OdpowiedzUsuńZapraszam do mnie na nowy wpis i KONKURS
http://juliettapastoors.blogspot.com
Pozdrawiam, Julietta :)
Nie myślałam tak nigdy, urodziłam się aby być sobą i tak też się czuje ;)
OdpowiedzUsuńKinga Dobrowolska–blog
Pozdrawiam gorąco ;)
Bardzo wartościowy post, czasami sama mam takie momenty w życiu.
OdpowiedzUsuńZapraszam do mnie! Zaobserwuj, jeśli Ci się spodoba! :)
>> ALEXANDRAK-BLOG.BLOGSPOT.COM <<
Miałam takie momenty
OdpowiedzUsuńangelikalife.blogspot.com
chyba każdy czasem ma takie momenty ;)
OdpowiedzUsuńpozdrawiam i zapraszam serdecznie do mnie ;)
ewamaliszewskaoff.blogspot.com
Ślicznie napisałam, widać, że jesteś bardzo wrażliwą osobą i rzeczywiście każdy z nas ma czasem takie momenty.
OdpowiedzUsuńx-lauraxx.blogspot.com
Czasami każdemu należy się odpoczynek :)
OdpowiedzUsuńAle po tym od razu dwa kroki do przodu :)
Wszystkiego dobrego !!
świetne zdjęcia <3 zapraszamy na naszego bloga, dopiero zaczynamy <3 http://queens-of-fucking-everything.blogspot.com/
OdpowiedzUsuńja też jestem wrażliwa, ale trzeba to jakoś zwalczać :)

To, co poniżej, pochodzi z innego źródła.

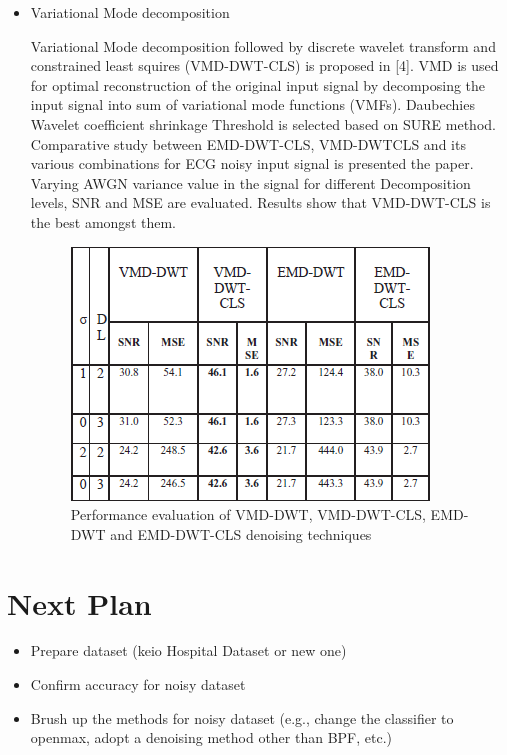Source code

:\documentclass[dvipdfmx]{article}
\begin{document}
\begin{itemize}
    \item Variational Mode decomposition

    Variational Mode decomposition followed by discrete wavelet transform and constrained least squires (VMD-DWT-CLS) is proposed in [4].
    VMD is used for optimal reconstruction of the original input signal by decomposing the input signal into sum of variational mode functions (VMFs). Daubechies Wavelet coefficient shrinkage Threshold is selected based on SURE method. Comparative study between EMD-DWT-CLS, VMD-DWTCLS and its various combinations for ECG noisy input signal is presented the paper. Varying AWGN variance value in the signal for different Decomposition levels, SNR and MSE are evaluated. Results show that VMD-DWT-CLS is the best amongst them.

    \begin{figure}[H]
    \begin{center}
    \includegraphics[width=0.85\linewidth]{"./img/VMD_comp.png"}
    \end{center}
    \caption{Performance evaluation of VMD-DWT, VMD-DWT-CLS, EMD-DWT and EMD-DWT-CLS denoising techniques}
    \end{figure}
\end{itemize}

\section{Next Plan}
\begin{itemize}
    \item Prepare dataset (keio Hospital Dataset or new one)
    \item Confirm accuracy for noisy dataset
    \item Brush up the methods for noisy dataset (e.g., change the classifier to openmax, adopt a denoising method other than BPF, etc.)
\end{itemize}
\end{document}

OdpowiedzUsuńpatrycja-paulina.blogspot.com-KLIK
Tym postem mnie zdobyłaś! Czym prędzej dodaje do obserwowanych. Sposób w jaki piszesz...po prostu aż chce się czytać, nie ma się tego dość. Bardzo rzadko zdarza mi się bym znalazła blog, który po pierwszym przeczytanym poście aż tak mi się spodoba!